Katherine Kersten has been wildly successful as a newspaper columnist compared to her stint with the think tank, Center of the American Experiment.
A think tank, no matter how ideologically driven, aims at a different, more discerning reader, and will take pains to ground its point of view in the facts, place it in context and dress it up with a bit nuance before serving it to an audience capable of picking it apart.
A newspaper columnist labors under no such restrictions, unless you count insulting emails from idiots as qualifying under the final clause above.
You can probably see why I spent my career writing for the financial and business-to-business markets instead of consumer advertising. Not only was I tempermentally unsuited, I had the quaint belief you should not deliberately mislead people just because it was easier to persuade more of them to do what you wanted.
This is also one reason why conservatives are better at political messaging than liberals. It's not that liberals aren't capable of misleading; it's just they'd rather not sound ignorant when they do it, so they're not as clear. Their opponents oblige by dumbing their message down. And conveniently distorting it in the process.
Kersten's latest column illustrates how it works. No longer required to show even a semblance of new research or original thought, she condenses and recirculates the conservative talking points purporting to show how the DFL majority is out of control. For months, the GOP foot soldiers have been compling long lists of proposed bills and adding them up to an ever-mounting total that is supposed to scare everyone to death: "the DFL has proposed a jaw-dropping $5 billion in tax increases, according to House Republican caucus calculations."
Well, of course those are Republican calculations. But the proposals represent everything that's in the store, not what's going to go through the checkout.

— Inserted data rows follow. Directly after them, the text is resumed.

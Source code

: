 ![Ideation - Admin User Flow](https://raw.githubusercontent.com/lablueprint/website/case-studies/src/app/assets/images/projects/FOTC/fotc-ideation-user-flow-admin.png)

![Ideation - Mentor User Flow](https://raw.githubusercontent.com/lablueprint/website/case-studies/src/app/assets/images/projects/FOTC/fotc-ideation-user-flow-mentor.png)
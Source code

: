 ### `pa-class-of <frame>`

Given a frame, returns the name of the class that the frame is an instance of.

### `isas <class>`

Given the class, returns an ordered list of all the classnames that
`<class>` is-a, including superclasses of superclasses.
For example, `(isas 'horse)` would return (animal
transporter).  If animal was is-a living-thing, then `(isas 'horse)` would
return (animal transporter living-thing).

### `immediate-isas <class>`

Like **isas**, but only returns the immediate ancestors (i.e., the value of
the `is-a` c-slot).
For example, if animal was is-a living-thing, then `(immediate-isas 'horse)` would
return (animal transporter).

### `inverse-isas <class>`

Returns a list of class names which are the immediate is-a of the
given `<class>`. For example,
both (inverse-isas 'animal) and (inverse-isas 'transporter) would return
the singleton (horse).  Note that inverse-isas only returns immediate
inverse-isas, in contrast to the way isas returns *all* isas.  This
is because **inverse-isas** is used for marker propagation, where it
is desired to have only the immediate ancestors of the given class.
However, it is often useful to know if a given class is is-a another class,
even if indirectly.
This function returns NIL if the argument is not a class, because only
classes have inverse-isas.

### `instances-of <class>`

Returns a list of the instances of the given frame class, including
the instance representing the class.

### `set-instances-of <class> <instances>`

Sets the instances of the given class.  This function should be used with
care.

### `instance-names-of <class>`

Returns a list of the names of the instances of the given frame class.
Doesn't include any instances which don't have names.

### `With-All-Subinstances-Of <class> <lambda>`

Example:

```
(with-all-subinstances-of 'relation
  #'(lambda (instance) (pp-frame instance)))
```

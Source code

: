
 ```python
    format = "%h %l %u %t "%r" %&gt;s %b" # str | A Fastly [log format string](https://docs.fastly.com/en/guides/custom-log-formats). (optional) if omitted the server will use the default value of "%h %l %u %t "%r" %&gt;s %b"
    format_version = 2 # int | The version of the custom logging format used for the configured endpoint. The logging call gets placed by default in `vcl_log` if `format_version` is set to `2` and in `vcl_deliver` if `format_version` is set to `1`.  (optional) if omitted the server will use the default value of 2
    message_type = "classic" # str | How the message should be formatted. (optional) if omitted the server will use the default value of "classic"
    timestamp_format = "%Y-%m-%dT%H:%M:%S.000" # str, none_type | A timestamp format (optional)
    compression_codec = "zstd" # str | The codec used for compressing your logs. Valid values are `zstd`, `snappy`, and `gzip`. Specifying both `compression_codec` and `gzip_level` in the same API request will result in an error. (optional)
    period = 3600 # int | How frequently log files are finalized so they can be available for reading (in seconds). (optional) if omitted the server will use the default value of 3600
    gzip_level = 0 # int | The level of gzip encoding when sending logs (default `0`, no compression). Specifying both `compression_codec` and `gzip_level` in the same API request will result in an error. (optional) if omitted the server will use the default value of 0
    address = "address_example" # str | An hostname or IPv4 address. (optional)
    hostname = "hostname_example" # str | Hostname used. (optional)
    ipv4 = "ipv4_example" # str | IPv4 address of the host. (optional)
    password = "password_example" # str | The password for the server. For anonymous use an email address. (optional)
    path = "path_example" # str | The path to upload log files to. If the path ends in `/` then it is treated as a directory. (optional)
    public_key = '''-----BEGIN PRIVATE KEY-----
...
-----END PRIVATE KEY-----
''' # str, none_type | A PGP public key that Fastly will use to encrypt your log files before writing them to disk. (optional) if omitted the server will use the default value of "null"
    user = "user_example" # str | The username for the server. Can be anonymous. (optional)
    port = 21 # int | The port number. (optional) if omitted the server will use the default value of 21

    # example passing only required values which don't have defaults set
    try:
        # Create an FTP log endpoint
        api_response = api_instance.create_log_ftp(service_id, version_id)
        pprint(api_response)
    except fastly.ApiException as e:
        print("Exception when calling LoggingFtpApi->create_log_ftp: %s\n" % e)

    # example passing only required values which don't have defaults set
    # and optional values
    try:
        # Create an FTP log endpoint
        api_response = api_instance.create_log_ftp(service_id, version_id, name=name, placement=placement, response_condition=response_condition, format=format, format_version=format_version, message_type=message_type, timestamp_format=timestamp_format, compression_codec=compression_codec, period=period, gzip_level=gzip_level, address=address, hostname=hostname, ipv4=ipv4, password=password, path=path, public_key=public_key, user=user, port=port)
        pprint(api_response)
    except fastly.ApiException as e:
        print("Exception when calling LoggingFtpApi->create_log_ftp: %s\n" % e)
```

On the one hand, they are lecturing the DFL on the need to prioritize, and then scream when the DFL puts everything on the table and says, here's how much this will cost and here's how to pay for it. How else can you prioritize spending if you don't make a list and talk honestly about what that would mean?
As we know, a Republican majority would do it differently. At the national level, it under-budgets for misbegotten wars it can't manage, cuts funds for things it doesn't personally like, and loads bills with recordbreaking ear marks that can't be debated. Then it borrows to pay for it all.
Simple.
The state GOP can't wage foreign wars or borrow money except for capital projects, so it attacks DFLers and shifts spending for needed services to local governments.
Even simpler.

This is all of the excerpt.